I am swearing off of love because everything inside me is oil and vinegar and I no longer believe it's normally correct to fall in love with the intent of both destroying and rebuilding another human being. I am the forest fire and an ocean, and my favorite color is the same colour that hurts me most.

I don't want your sentimentality. Quit looking at me. Looking at intending to melt me. We all know it's working. We all know what this heart is capable of unfolding. 

I am not strong as my words pretend to be. Not a quiet as these caesuras promises. This heart is a patch work quilt of people that leave different shades of blue inside me.

The drowning. Your skies.
The outline of a blue jay on porcelain plate.

For now, I am closing off these bones for someone who will know how to trace me without me ever telling them what I look like. 

Screw falling in love.

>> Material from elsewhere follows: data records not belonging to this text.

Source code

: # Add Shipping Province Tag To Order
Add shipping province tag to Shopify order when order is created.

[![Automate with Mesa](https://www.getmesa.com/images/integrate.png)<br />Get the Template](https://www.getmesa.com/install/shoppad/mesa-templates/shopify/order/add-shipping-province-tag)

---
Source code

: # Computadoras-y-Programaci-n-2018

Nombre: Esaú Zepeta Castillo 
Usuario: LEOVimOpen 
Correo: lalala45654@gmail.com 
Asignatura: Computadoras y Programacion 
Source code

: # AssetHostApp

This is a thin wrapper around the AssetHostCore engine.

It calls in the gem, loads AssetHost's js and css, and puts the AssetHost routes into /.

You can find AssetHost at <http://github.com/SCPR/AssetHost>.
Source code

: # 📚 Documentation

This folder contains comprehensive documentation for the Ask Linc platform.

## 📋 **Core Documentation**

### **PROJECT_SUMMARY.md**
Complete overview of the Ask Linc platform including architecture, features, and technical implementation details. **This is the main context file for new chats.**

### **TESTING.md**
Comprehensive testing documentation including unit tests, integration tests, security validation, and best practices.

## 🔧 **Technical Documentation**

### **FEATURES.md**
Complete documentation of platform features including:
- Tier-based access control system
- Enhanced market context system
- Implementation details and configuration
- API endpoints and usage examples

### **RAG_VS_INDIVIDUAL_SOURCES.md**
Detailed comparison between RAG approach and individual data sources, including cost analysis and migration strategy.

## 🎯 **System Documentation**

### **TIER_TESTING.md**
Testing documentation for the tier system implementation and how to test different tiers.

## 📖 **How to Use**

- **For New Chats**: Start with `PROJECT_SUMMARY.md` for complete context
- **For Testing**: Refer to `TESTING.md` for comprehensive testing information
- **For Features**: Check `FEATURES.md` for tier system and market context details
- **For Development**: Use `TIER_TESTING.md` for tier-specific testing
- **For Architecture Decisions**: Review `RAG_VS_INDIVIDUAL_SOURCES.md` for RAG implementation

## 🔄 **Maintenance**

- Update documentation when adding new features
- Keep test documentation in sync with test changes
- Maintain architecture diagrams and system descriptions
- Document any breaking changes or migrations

It's too much to handle when I'm already having difficulties of breathing and keeping track of my heartbeats and making sure that limbs are doing what they need to be doing.

But, 
men are so beautiful.

But, 
this heart is so
fragile.

I am vulnerability that the surus has to offer me and it a certain light it's light and it's impossible for me to pull you towards me with the intent of kissing very life out of you.

What I'm trying to say is that you're not allowed in. What I'm trying to say is that all I want is to open myself up and have you. Rearrange me, untangle the gold chains of my heart, love me for every shade of blue that I have hidden in the silent spaces between parentheses. 

I have sworn off falling in love,

but I know that in Febuary morning, 
outside, in the pale of frost Febuary.

All I want to hold another person's hand, warm and gloved, in their coat's pocket.